Please measure this. Unless this is really needed, please take it out. Users can change codes to introduce extra uses of comparison results in many ways, and doing so should not change the optimizers ability to make use of the information.

I would strongly prefer going with the fastest implementation now and
evaluating extensions at a later time. If you think it matters and is
cheap enough, feel free to contribute a patch. :)

But I don't know that it is the fastest implementation, or how much that matters. Fast matters, but it is not the only thing that matters. Using a DT walk with a cutoff might actually be faster. Stability of optimization results to small source changes is also really important. Consistency with other optimizer capabilities is also really important.

Let's work together on this. Yes, if you don't want to do this, I'll get to it in a couple of months.

I think all of the issues you raised should be evaluated and addressed. I'm even willing to do most of the work to do so. However, I would really strongly prefer doing that *in tree*. You have access to workloads I don't. So does Nick. So do other interested parties. What I want is to check in a shared implementation (or two, or three), and give each of us a chance to measure on our workloads. Running with a set of flags is generally much easier than building a custom build with a potentially tweaked patch and keeping track of which patch generated which set of results.

Okay. However, being asked to try an alternate implementation technique is part of the code review process. I think there are very good reasons to prefer this alternate strategy if it is practical...

Now, on the technical side again, I think we're coming from two different perspectives. My overwhelming concern is compile time. We've tried various attempts at value property propagation in the past and all of them have failed due to that issue. What I'm aiming to do is find *something* which can at least catch the simple cases and can be turned on without impacting performance. I'd like to push that as far as possible, but that's a second order concern. You seem to be focused more on the effectiveness side, with a second order interest in performance. Given past history, I don't think that's the right approach to take here.

This seems a bit unfair. I am concerned with compile time, but...

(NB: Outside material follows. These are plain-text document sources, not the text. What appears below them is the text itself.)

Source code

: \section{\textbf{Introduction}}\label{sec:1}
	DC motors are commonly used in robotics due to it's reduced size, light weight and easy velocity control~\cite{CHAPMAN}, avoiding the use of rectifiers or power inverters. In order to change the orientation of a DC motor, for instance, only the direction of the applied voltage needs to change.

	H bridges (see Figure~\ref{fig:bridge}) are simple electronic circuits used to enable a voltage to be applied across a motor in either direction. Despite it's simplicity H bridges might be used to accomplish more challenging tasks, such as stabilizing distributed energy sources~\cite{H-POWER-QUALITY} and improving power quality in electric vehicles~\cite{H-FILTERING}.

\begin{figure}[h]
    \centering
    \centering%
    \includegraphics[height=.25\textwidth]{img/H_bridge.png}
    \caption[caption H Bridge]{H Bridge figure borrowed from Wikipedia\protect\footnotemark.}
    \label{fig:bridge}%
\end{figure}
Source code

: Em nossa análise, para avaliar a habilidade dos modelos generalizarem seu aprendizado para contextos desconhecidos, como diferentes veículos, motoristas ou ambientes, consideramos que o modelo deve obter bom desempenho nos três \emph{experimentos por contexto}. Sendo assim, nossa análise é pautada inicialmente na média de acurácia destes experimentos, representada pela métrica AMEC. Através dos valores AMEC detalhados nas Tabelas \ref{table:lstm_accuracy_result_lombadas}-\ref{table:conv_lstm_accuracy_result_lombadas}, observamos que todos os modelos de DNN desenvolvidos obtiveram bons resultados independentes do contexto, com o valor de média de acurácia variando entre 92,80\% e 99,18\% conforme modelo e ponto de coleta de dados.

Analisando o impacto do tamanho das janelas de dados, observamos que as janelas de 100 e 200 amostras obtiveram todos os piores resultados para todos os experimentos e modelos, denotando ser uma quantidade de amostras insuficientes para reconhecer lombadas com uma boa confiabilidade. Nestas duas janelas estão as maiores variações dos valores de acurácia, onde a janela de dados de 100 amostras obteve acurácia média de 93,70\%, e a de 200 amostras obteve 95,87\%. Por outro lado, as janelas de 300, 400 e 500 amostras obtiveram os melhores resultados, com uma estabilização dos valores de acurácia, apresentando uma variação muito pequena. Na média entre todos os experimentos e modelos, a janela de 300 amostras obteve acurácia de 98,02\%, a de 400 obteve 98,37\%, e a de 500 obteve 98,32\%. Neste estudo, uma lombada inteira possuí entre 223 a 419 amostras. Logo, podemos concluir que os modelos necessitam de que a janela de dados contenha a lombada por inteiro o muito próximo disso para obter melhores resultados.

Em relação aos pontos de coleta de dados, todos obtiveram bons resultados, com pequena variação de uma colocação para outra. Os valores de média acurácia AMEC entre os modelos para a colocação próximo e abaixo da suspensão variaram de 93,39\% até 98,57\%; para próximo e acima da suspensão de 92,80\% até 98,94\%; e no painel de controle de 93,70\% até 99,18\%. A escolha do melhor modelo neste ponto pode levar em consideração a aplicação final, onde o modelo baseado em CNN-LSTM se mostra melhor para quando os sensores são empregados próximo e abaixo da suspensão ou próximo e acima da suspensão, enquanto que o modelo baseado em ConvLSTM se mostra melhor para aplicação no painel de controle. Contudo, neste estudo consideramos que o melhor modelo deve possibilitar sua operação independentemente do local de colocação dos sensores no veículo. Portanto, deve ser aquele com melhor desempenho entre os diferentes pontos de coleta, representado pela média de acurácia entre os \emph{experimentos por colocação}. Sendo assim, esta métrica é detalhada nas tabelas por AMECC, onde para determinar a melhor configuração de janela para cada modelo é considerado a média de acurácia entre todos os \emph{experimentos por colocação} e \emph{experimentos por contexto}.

  1. ValueTracking is slow currently, and the way it is used by InstCombine (etc.) make it very expensive. Really, we need a way of caching the results (instead of recomputing things each time each instruction is visited, which can happen many times as each instructions users are processed). To really fix the compile time issues here, we need to fix this.
  2. Should we settle for a less-general analysis to work around (1)? It obviously depends on the price. But let's not compound our problems unnecessarily. Walking all the way up the DT is likely to be too expensive, but maybe searching N dominators (for some small N) is not too expensive. This is the implementation we should desire, however, because it will allow us to do the analysis in a general way, and share that code with the code that handles @llvm.assume. Then, once (1) is fixed, we might be able to raise N somewhat. If we cannot do this, even for a small N, then we'll have to settle for doing something even cheaper, at the price of effectiveness, consistency, and future development time. We might choose to do this, but let's not go there without evidence that it is necessary. Otherwise, if there is some value of N that hits your use cases and meets your compile-time impact targets, let's begin as we mean to go on.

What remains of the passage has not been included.